Recently, I built a simple two-stage preamp circuit. Each stage is basically built using the basic criteria for the Fetzer Valve (see runoffgroove.com). If I were to use a more general biasing scheme (in other words, not using the Fetzer Value calculations for Rd and Rs), I imagine I could get all the gain I need with one stage. I chose the Fetzer scheme based on its supposed tube like qualities. There have been recent discussions on this site about possible better ways to emulate a valve/tube with a JFET, but I wanted to keep the circuit simple. I also have not yet compared this design to one using a general JFET biasing scheme. Because it is very simple and makes a good clean preamp or booster, I figured some on this site might find this design useful. The design is certainly not god's gift to guitar-related electronics and isn't all that original, but might be simple enough for a beginner to build while still providing good results.

If anyone uses this design and sticks with an 18 V supply, you may want to scale it down to 9 V if anything you put after this circuit cannot handle an output voltage approching 18 Vpp (The output of this will probably be a volt or two less).

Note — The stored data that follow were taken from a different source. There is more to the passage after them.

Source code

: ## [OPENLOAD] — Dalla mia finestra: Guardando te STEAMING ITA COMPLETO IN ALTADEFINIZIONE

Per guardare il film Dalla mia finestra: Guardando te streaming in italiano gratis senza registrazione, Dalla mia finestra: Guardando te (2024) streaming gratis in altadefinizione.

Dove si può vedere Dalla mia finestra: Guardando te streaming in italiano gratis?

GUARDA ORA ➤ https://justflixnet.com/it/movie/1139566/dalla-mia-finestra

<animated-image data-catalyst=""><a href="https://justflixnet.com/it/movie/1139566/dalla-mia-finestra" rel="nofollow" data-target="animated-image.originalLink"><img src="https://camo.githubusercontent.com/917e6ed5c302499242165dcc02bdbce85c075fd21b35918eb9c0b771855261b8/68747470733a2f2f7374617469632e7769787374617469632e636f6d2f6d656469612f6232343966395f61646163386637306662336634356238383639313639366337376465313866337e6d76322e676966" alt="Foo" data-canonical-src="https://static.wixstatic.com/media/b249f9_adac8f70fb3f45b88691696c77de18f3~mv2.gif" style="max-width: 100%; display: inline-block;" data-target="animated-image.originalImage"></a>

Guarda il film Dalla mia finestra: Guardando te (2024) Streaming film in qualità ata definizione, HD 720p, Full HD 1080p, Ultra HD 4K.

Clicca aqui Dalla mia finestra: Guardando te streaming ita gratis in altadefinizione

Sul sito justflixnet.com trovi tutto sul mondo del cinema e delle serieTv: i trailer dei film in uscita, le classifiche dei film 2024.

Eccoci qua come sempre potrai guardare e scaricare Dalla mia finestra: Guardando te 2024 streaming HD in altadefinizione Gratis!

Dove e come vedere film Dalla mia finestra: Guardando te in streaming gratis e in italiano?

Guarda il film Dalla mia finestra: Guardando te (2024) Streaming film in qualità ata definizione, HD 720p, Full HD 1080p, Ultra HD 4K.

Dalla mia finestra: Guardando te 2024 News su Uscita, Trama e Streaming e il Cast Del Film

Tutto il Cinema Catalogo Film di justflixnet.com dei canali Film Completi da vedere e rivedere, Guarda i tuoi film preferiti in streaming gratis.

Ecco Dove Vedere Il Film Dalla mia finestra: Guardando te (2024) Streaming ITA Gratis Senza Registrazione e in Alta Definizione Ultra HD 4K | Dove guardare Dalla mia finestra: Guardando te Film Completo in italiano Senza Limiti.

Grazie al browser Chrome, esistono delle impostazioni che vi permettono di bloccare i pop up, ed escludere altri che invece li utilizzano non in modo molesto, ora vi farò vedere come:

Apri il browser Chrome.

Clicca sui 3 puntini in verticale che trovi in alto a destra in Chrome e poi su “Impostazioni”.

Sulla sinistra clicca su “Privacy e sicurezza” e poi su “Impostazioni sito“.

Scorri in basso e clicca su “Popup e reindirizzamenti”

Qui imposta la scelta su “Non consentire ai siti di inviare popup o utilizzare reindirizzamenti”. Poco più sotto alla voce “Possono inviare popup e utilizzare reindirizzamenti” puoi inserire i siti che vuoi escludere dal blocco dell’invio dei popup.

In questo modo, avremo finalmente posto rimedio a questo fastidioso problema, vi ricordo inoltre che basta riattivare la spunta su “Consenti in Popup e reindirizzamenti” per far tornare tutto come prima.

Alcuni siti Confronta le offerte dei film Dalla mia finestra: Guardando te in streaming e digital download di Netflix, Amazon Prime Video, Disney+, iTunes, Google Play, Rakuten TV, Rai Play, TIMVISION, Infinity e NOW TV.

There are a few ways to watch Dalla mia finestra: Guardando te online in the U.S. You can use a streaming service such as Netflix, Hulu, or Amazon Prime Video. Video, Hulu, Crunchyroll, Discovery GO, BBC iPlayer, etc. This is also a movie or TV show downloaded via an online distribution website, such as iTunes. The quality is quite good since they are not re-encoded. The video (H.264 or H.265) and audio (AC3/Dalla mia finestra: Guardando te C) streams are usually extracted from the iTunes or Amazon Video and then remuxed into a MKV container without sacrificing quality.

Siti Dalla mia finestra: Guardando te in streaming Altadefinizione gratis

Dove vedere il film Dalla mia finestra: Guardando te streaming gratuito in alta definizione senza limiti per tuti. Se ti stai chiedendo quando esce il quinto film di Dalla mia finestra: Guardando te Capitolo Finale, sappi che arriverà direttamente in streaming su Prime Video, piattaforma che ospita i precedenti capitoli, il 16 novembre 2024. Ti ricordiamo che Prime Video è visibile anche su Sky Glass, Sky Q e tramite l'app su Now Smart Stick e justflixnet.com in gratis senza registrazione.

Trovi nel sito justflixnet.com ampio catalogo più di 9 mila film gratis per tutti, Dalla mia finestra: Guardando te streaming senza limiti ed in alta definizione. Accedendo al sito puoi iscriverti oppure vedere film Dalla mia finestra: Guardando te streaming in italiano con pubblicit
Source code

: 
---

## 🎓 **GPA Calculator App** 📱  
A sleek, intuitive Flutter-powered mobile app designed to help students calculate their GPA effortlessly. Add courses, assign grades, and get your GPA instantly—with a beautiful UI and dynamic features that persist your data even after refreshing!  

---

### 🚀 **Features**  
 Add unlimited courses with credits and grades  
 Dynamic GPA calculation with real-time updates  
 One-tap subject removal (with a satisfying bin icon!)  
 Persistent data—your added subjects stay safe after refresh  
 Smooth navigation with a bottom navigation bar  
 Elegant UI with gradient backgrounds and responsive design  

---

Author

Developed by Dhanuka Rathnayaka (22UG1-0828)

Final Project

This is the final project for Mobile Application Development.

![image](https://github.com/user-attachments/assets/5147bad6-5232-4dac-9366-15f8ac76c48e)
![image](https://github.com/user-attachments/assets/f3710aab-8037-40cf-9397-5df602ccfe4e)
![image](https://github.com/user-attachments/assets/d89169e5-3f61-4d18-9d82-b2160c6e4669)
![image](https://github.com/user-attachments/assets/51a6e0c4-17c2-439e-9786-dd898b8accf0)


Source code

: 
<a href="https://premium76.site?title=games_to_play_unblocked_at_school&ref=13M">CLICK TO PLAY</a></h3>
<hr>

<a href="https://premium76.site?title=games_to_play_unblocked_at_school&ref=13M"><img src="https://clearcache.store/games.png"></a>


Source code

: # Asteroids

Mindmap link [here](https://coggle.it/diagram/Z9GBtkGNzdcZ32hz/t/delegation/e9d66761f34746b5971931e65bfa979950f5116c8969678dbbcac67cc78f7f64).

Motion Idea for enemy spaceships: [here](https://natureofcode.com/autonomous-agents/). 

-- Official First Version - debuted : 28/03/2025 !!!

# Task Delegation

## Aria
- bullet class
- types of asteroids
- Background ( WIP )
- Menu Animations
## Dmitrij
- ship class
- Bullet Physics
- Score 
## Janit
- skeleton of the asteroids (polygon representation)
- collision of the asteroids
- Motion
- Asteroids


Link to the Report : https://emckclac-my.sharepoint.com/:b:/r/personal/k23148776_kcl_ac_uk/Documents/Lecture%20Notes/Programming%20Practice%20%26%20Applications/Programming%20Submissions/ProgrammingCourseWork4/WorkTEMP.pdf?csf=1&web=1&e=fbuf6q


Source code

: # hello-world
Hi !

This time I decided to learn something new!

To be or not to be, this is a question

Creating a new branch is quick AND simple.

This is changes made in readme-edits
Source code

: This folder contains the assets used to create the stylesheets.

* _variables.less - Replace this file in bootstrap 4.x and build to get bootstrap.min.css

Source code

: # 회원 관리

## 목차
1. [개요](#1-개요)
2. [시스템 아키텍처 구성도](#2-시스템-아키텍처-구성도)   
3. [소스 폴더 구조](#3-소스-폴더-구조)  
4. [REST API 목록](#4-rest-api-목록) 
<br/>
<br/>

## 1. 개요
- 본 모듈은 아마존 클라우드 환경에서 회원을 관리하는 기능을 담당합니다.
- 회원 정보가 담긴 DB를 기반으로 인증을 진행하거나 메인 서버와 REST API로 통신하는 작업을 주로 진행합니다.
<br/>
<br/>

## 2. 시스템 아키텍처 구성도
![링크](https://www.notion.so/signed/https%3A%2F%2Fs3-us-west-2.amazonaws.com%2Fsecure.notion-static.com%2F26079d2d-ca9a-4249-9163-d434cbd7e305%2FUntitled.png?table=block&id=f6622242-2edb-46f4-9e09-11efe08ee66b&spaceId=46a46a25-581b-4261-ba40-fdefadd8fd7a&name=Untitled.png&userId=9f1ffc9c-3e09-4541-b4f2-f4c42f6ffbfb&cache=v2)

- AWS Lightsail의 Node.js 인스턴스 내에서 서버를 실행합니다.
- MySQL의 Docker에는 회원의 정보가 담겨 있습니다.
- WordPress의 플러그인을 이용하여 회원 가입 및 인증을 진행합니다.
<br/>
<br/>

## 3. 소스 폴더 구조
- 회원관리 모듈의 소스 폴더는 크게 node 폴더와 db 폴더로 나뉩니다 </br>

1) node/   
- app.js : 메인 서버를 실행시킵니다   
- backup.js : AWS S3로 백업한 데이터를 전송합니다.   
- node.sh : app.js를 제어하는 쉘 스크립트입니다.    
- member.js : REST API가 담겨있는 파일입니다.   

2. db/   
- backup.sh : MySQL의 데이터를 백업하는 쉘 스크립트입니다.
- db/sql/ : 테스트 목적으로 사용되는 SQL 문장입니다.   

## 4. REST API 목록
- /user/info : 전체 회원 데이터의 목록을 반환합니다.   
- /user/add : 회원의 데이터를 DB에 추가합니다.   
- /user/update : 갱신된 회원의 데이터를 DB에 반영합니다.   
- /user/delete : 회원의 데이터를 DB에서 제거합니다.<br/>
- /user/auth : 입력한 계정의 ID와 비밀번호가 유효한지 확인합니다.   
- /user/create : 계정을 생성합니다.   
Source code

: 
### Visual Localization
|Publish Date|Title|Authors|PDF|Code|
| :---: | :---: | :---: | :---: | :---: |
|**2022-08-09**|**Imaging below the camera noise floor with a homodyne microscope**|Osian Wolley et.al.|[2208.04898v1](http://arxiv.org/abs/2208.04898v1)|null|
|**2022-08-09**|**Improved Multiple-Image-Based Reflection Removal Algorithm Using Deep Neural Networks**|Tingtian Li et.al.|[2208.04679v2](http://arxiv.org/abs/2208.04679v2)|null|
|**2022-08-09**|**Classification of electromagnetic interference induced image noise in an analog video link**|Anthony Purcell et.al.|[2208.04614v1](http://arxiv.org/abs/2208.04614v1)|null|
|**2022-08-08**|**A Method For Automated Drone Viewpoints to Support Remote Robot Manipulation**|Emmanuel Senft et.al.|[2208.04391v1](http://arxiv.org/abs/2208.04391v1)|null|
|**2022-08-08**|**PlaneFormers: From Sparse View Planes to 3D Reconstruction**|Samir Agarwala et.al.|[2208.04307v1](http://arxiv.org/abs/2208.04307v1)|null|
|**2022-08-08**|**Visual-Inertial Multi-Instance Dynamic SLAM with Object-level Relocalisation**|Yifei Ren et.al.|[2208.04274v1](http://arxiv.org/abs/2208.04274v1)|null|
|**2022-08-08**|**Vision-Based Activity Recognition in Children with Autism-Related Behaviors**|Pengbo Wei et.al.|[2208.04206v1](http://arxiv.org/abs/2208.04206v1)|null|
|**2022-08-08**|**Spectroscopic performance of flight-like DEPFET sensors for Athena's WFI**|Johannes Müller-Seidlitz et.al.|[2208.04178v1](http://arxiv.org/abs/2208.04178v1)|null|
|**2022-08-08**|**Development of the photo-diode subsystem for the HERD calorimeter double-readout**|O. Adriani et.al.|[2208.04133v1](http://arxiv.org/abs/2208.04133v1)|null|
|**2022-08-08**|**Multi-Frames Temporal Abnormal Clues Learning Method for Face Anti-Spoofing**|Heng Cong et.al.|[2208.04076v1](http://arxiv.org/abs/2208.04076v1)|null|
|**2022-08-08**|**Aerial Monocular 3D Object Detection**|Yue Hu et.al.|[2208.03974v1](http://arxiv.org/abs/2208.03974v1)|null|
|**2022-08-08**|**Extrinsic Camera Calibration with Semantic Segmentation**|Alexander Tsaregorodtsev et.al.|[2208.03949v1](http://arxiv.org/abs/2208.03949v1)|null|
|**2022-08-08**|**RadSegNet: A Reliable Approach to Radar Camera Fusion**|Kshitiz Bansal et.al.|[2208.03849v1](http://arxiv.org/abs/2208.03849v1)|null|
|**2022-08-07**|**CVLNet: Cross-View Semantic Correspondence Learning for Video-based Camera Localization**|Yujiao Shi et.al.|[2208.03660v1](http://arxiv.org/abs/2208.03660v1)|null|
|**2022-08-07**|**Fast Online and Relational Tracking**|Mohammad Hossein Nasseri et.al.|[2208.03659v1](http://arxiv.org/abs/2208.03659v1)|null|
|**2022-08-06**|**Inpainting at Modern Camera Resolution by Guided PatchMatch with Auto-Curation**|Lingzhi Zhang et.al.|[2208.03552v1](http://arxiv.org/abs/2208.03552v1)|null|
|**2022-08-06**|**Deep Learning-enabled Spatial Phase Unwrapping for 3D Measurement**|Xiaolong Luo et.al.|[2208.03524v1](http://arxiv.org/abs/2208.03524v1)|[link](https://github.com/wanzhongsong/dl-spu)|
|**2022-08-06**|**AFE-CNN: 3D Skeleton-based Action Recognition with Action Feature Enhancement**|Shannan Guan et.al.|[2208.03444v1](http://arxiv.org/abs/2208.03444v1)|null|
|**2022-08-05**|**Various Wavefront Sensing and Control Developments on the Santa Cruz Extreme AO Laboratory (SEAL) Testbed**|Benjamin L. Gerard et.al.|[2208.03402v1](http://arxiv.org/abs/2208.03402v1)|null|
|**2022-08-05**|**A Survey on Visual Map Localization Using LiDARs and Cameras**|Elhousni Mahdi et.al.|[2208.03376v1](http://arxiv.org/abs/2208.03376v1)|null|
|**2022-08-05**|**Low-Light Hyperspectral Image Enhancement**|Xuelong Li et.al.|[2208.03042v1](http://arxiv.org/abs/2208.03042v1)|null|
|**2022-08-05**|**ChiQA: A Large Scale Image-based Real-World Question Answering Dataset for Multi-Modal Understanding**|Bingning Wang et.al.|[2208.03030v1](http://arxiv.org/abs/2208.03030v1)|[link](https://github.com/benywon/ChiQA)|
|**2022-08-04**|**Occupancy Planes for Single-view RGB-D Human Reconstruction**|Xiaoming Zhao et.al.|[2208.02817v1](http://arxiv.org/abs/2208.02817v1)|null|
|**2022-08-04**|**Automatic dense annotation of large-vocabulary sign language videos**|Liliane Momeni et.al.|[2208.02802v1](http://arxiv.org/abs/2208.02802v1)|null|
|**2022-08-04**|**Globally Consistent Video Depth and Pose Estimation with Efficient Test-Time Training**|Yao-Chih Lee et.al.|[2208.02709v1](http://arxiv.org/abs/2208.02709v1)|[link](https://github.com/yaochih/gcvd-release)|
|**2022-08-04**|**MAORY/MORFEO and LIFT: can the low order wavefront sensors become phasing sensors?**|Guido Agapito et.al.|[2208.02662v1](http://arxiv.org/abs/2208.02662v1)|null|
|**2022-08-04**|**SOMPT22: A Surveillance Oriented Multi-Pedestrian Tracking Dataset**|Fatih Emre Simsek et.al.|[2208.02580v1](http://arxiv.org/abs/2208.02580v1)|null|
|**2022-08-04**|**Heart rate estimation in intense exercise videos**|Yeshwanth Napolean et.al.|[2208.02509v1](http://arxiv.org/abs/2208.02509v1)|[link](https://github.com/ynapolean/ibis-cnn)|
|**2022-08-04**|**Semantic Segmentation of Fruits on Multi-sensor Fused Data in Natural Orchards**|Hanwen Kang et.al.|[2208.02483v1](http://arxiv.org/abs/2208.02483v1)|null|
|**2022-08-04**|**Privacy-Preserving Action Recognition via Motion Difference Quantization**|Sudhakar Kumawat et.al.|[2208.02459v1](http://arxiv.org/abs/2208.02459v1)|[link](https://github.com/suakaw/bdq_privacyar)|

For those who care, more info is available at http://www.riemer.us/two-stage-jfet-preamp-buffer/two-stage-jfet-preamp-buffer

Edit:  Oops, I should have used the word "booster" instead of "Buffer". I've got this fixed in the post title

J M Fahey

Nice classic design.
It should work very well.
Please place the missing values; although we know they depend on the particular Fet used, they give us a staring point.
Congratulations.

rowdy_riemer

Thanks, JM

The first stage has an Rd of 6.9 k (actually 4.7 k + 2.2k in series) and an Rs of 517 (47 + 470 in series). The second stage has an Rd of 10k and an Rs of 680. I do not remember the measured Idss or Vth for either JFET. I'd rather not unsolder the JFETs to measure them to find out(Yep, I didn't use sockets). I'll try to remember to throw another one of these together in my protobox and measure and write down the Idss and Vth of the fets for a better example. Then maybe for comparison, I'll replace the Rd's and Rs's with ones using Findeton's biasing guidelines from this post: http://www.ssguitar.com/index.php?topic=1518.0

rowdy_riemer

I put another one of these together in my protobox (cheap aluminum enclosure with a small solderless breadboard inside). This time, I measured the Vth and Idss of both JFETs. Both JFETS are 2n5457's. Q1 had a Vgs(off) (called Vp in the Fetzer valve article) of -1.59 V and an Idss of 3.4 mA. Based on these measurements,  the "Fetzer Valve Calculator" recommended a Rd of 3923 Ohms and an Rs of 388 Ohm. Using resistors I had on hand, I used a 3.3 kOhm resistor and a 680 Ohm resistor in series for Rd (3980 Ohm total) and a 390 Ohm resistor for Rs. Q2 had a Vgs(off) of -1.16 V and an Idss of 2.1 mA.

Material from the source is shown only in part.